DOMIETTA TORLASCO, Assistant Professor of Italian Studies and Screen Cultures, Ph.D. in Rhetoric, UC Berkeley; M.A. in Critical Studies, UCLA; laurea in Semiotics, University of Bologna.

Her book, The Time of the Crime: Phenomenology, Psychoanalysis, Italian Film (Stanford University Press, 2008) explores the undoing of the detective genre in the Italian art cinema of the sixties and seventies. Her other publications include: “Desiring Death: Masochism, Temporality, and the Intermittence of Forms,” in Desire of the Analysts: Psychoanalysis and Cultural Criticism, eds. Paul A. Miller and Greg Forter (Albany: SUNY Press, 2008); “Undoing the Scene of the Crime: Perspective and the Vanishing of the Spectator,” in Camera Obscura, no. 64 (2007); "Envisioning the Time of Testimony: The Analyst as the Other Witness," in Psychoanalysis, Culture & Society vol. 10, no. 2 (2005).

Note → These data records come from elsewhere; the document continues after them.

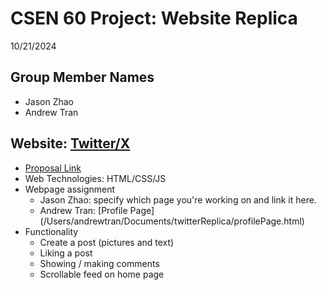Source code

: # CSEN 60 Project: Website Replica
10/21/2024

## Group Member Names
- Jason Zhao
- Andrew Tran

## Website: [Twitter/X](https://www.x.com/)
- [Proposal Link](https://docs.google.com/document/d/18_yQGifH2grJFeyqvN1OvrMeGvMeessKgWTFXEy5IZI/edit?usp=sharing)
- Web Technologies: HTML/CSS/JS
- Webpage assignment
  - Jason Zhao: specify which page you're working on and link it here.
  - Andrew Tran: [Profile Page] (/Users/andrewtran/Documents/twitterReplica/profilePage.html)
- Functionality
  - Create a post (pictures and text)
  - Liking a post
  - Showing / making comments
  - Scrollable feed on home page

Torlasco works at the intersection of film theory, phenomenology, and psychoanalysis. Her research and teaching interests also include film noir, feminist theory, and time-based visual art. As a Harper-Schmidt Fellow and an Assistant Professor in the Humanities at the University of Chicago, she has taught courses in Media Aesthetics, Gender Studies, and Cinema and Media Studies. Her second book, provisionally entitled Digital Memory, interrogates the tension between memory and creation, persistence of the past and irruption of the new by focusing on videos, installations, and DVD-ROMs that directly appropriate a variety of film materials. She is currently completing an MFA in Film, Video and New Media at the School of the Art Institute of Chicago.